A propane shortage across the Midwest has sent prices soaring and left dairy farmers worried about when their next delivery might come — not to mention how much they’ll pay for it.

The National Propane Gas Association (NPGA) says several factors are to blame. In addition to recent bouts of extremely cold winter weather, a near-simultaneous, wet corn harvest in the Upper Midwest last fall required vast amounts of propane to dry the corn before storing. Typically, these harvests come in waves, but not last year.

In fact, the U.S. Energy Information Administration, a division of the U.S. Department of Energy, says that Midwest propane inventories dropped more than 2 million barrels during the first week in November of last year — the largest single-week stock draw in any November since 1993.

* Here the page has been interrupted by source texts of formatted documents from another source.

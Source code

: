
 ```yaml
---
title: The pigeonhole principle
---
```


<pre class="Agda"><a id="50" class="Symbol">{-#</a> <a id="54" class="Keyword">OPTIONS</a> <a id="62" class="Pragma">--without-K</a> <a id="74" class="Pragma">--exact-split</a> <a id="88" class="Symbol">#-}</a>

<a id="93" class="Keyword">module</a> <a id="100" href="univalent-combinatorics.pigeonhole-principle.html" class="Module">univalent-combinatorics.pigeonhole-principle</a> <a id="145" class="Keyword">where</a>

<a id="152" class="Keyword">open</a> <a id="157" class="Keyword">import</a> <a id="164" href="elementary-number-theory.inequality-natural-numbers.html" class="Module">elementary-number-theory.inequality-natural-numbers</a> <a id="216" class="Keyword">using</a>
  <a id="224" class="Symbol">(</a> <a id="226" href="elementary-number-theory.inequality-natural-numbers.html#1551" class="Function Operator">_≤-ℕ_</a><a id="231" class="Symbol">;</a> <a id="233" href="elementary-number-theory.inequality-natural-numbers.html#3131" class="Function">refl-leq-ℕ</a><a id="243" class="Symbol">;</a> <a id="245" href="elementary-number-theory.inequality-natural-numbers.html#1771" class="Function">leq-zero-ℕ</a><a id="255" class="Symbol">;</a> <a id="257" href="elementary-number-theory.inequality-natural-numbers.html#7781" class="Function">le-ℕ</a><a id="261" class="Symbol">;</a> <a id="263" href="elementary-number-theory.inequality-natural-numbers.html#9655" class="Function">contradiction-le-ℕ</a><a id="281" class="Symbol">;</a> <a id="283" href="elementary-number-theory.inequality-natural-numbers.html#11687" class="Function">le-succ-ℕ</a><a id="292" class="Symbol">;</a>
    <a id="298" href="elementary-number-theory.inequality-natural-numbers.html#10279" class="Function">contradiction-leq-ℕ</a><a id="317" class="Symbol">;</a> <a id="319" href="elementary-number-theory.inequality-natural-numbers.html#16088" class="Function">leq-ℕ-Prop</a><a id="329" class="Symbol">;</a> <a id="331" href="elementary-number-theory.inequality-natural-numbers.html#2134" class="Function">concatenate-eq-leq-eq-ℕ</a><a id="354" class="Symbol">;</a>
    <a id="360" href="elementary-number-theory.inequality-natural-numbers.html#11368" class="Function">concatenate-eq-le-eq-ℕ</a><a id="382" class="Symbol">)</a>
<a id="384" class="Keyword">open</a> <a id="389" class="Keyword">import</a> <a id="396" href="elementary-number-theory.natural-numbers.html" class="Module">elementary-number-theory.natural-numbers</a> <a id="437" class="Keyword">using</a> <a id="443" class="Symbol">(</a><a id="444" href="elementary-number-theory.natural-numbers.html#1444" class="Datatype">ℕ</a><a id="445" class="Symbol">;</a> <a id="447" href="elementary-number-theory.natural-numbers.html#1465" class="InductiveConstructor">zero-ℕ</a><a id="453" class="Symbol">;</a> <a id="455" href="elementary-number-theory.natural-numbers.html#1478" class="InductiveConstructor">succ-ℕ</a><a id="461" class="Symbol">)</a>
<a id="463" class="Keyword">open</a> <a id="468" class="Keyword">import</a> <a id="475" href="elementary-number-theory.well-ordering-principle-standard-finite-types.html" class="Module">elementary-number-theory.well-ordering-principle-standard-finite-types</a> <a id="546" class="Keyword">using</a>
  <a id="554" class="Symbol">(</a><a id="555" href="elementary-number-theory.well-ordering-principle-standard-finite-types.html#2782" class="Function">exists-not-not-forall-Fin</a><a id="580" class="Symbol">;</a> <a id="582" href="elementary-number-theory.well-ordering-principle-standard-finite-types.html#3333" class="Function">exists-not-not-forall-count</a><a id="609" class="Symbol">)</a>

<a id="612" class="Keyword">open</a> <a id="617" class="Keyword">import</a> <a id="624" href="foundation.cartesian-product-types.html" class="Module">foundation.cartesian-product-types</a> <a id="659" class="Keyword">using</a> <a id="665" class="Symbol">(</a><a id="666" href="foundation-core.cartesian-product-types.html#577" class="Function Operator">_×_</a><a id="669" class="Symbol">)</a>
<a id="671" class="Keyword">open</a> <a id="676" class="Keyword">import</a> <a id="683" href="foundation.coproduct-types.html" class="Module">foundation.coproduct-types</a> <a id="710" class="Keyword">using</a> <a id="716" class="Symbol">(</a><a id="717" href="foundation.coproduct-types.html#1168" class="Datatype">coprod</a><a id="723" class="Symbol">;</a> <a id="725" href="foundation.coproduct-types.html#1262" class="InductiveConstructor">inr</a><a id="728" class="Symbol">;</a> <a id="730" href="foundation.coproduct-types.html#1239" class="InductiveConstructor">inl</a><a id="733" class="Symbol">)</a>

But that’s not all: Apparently the pipeline which delivers ethane and propane from Canada to the Upper Midwest was out of service for maintenance from late November to December 20. And then rail transportation disruptions due to weather and other factors curtailed deliveries into the region.

Finally, growing propane exports played a role in the shortage. More than 20 percent of domestic propane was exported in 2013, NPGA says.

Perfect storm of factors makes propane supply dangerously tightNewspaper accounts in Michigan and Minnesota show prices are nearing $4 per gallon, up from $1.79 before the supply crunch. Calls for investigations into potential price gouging are popping up at the local, state and national levels, as well. Meanwhile, numerous governors have declared states of emergency and encouraged residential customers to turn down their thermostats.

No can do in the barn, dairy producers say. Larry Schmidt, a dairyman who farms near Trenton, Mo., recently was quoted in a local cable news story as having spent $700 on propane last month to heat the barn and the cows’ water. 

"It’s going to be a lot worse next month,” he said.